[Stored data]
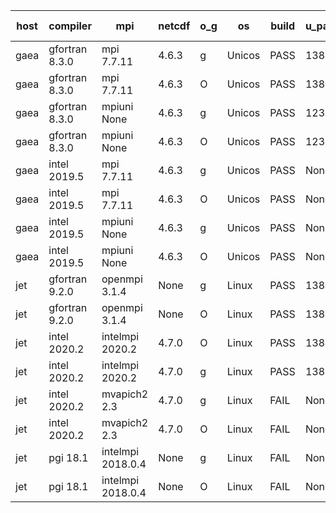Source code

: 

| host     | compiler                              | mpi                      | netcdf        | o_g        | os       | build       | u_pass          | u_fail          | s_pass            | s_fail            | e_pass             | e_fail             | nuopc_pass       | nuopc_fail       | artifacts link          |
|----------|---------------------------------------|--------------------------|---------------|------------|----------|-------------|-----------------|-----------------|-------------------|-------------------|--------------------|--------------------|------------------|------------------|-------------------------|
| gaea | gfortran 8.3.0 | mpi 7.7.11  | 4.6.3  | g | Unicos | PASS | 13897 | 1 | 49 | 0 | 80 | 0 | 47 | 5 | <a href="https://github.com/esmf-org/esmf-test-artifacts/tree/f57d9c70265ef3062bff71fa11a8053d860acd62/fix_nc-config-libs/gfortran/8.3.0/g/mpi/7.7.11" target="_blank">f57d9c7</a> | 
| gaea | gfortran 8.3.0 | mpi 7.7.11  | 4.6.3  | O | Unicos | PASS | 13897 | 1 | 49 | 0 | 80 | 0 | 47 | 5 | <a href="https://github.com/esmf-org/esmf-test-artifacts/tree/a79e7c5bb9a48dcff0a3e3fff5b2e2e9056ee651/fix_nc-config-libs/gfortran/8.3.0/O/mpi/7.7.11" target="_blank">a79e7c5</a> | 
| gaea | gfortran 8.3.0 | mpiuni None  | 4.6.3  | g | Unicos | PASS | 12319 | 0 | 8 | 0 | 43 | 0 | None | None | <a href="https://github.com/esmf-org/esmf-test-artifacts/tree/8dfa9950846820f30a9ea2aeb5f9d4c2a15e16f9/fix_nc-config-libs/gfortran/8.3.0/g/mpiuni/None" target="_blank">8dfa995</a> | 
| gaea | gfortran 8.3.0 | mpiuni None  | 4.6.3  | O | Unicos | PASS | 12319 | 0 | 8 | 0 | 43 | 0 | None | None | <a href="https://github.com/esmf-org/esmf-test-artifacts/tree/3a80b9bc604b4ee96f0258a4b76562e5d8e33f85/fix_nc-config-libs/gfortran/8.3.0/O/mpiuni/None" target="_blank">3a80b9b</a> | 
| gaea | intel 2019.5 | mpi 7.7.11  | 4.6.3  | g | Unicos | PASS | None | None | None | None | None | None | 0 | 52 | <a href="https://github.com/esmf-org/esmf-test-artifacts/tree/062edeac50b5c7b1260460f646de65ce5a3ac858/fix_nc-config-libs/intel/2019.5/g/mpi/7.7.11" target="_blank">062edea</a> | 
| gaea | intel 2019.5 | mpi 7.7.11  | 4.6.3  | O | Unicos | PASS | None | None | None | None | None | None | 0 | 52 | <a href="https://github.com/esmf-org/esmf-test-artifacts/tree/503e1ed58cf5467be460688bc55ed30a320bbdcb/fix_nc-config-libs/intel/2019.5/O/mpi/7.7.11" target="_blank">503e1ed</a> | 
| gaea | intel 2019.5 | mpiuni None  | 4.6.3  | g | Unicos | PASS | None | None | None | None | None | None | None | None | <a href="https://github.com/esmf-org/esmf-test-artifacts/tree/ce90b4535f0ab7dd336c89a73f15ef2480a437b0/fix_nc-config-libs/intel/2019.5/g/mpiuni/None" target="_blank">ce90b45</a> | 
| gaea | intel 2019.5 | mpiuni None  | 4.6.3  | O | Unicos | PASS | None | None | None | None | None | None | None | None | <a href="https://github.com/esmf-org/esmf-test-artifacts/tree/6bf1cbe6154ca5543e0999b8c3c3dc461d655abb/fix_nc-config-libs/intel/2019.5/O/mpiuni/None" target="_blank">6bf1cbe</a> | 
| jet | gfortran 9.2.0 | openmpi 3.1.4  | None  | g | Linux | PASS | 13898 | 0 | 49 | 0 | 80 | 0 | 52 | 0 | <a href="https://github.com/esmf-org/esmf-test-artifacts/tree/265c752c54936534875b1ad41efe5a2ac3720813/fix_nc-config-libs/gfortran/9.2.0/g/openmpi/3.1.4" target="_blank">265c752</a> | 
| jet | gfortran 9.2.0 | openmpi 3.1.4  | None  | O | Linux | PASS | 13898 | 0 | 49 | 0 | 80 | 0 | 52 | 0 | <a href="https://github.com/esmf-org/esmf-test-artifacts/tree/e0b61e11dd5b7df7547a61e09b45100bb414bb8b/fix_nc-config-libs/gfortran/9.2.0/O/openmpi/3.1.4" target="_blank">e0b61e1</a> | 
| jet | intel 2020.2 | intelmpi 2020.2  | 4.7.0  | O | Linux | PASS | 13890 | 8 | 49 | 0 | 79 | 1 | 51 | 1 | <a href="https://github.com/esmf-org/esmf-test-artifacts/tree/85cc5b064b04e50221cedbec488c1fc752971288/fix_nc-config-libs/intel/2020.2/O/intelmpi/2020.2" target="_blank">85cc5b0</a> | 
| jet | intel 2020.2 | intelmpi 2020.2  | 4.7.0  | g | Linux | PASS | 13890 | 8 | 49 | 0 | 79 | 1 | 51 | 1 | <a href="https://github.com/esmf-org/esmf-test-artifacts/tree/4c1144f2b3b9d9a294462faaa8549878a6de7f1a/fix_nc-config-libs/intel/2020.2/g/intelmpi/2020.2" target="_blank">4c1144f</a> | 
| jet | intel 2020.2 | mvapich2 2.3  | 4.7.0  | g | Linux | FAIL | None | None | None | None | None | None | None | None | <a href="https://github.com/esmf-org/esmf-test-artifacts/tree/a08b22be8d29433e5b3cce91e15bcd2ff82449e2/fix_nc-config-libs/intel/2020.2/g/mvapich2/2.3" target="_blank">a08b22b</a> | 
| jet | intel 2020.2 | mvapich2 2.3  | 4.7.0  | O | Linux | FAIL | None | None | None | None | None | None | None | None | <a href="https://github.com/esmf-org/esmf-test-artifacts/tree/f1e0a63bb5549714a6597a7bf4f4b7da402b4bb9/fix_nc-config-libs/intel/2020.2/O/mvapich2/2.3" target="_blank">f1e0a63</a> | 
| jet | pgi 18.1 | intelmpi 2018.0.4  | None  | g | Linux | FAIL | None | None | None | None | None | None | None | None | <a href="https://github.com/esmf-org/esmf-test-artifacts/tree/ab2b120688d5d79d21360ae00491b8cf0f910ef1/fix_nc-config-libs/pgi/18.1/g/intelmpi/2018.0.4" target="_blank">ab2b120</a> | 
| jet | pgi 18.1 | intelmpi 2018.0.4  | None  | O | Linux | FAIL | None | None | None | None | None | None | None | None | <a href="https://github.com/esmf-org/esmf-test-artifacts/tree/eab4be50b3af5665e4384a9a4c94ff9d0dcce78d/fix_nc-config-libs/pgi/18.1/O/intelmpi/2018.0.4" target="_blank">eab4be5</a> |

Task requirements ▸
Provide the lines again, unchanged, from where the data above begins through the line containing "O | Unicos | PASS | 13897", both ends included, omitting pictures and adding nothing.

Response below ▸
Source code

: 

| host     | compiler                              | mpi                      | netcdf        | o_g        | os       | build       | u_pass          | u_fail          | s_pass            | s_fail            | e_pass             | e_fail             | nuopc_pass       | nuopc_fail       | artifacts link          |
|----------|---------------------------------------|--------------------------|---------------|------------|----------|-------------|-----------------|-----------------|-------------------|-------------------|--------------------|--------------------|------------------|------------------|-------------------------|
| gaea | gfortran 8.3.0 | mpi 7.7.11  | 4.6.3  | g | Unicos | PASS | 13897 | 1 | 49 | 0 | 80 | 0 | 47 | 5 | <a href="https://github.com/esmf-org/esmf-test-artifacts/tree/f57d9c70265ef3062bff71fa11a8053d860acd62/fix_nc-config-libs/gfortran/8.3.0/g/mpi/7.7.11" target="_blank">f57d9c7</a> | 
| gaea | gfortran 8.3.0 | mpi 7.7.11  | 4.6.3  | O | Unicos | PASS | 13897 | 1 | 49 | 0 | 80 | 0 | 47 | 5 | <a href="https://github.com/esmf-org/esmf-test-artifacts/tree/a79e7c5bb9a48dcff0a3e3fff5b2e2e9056ee651/fix_nc-config-libs/gfortran/8.3.0/O/mpi/7.7.11" target="_blank">a79e7c5</a> | 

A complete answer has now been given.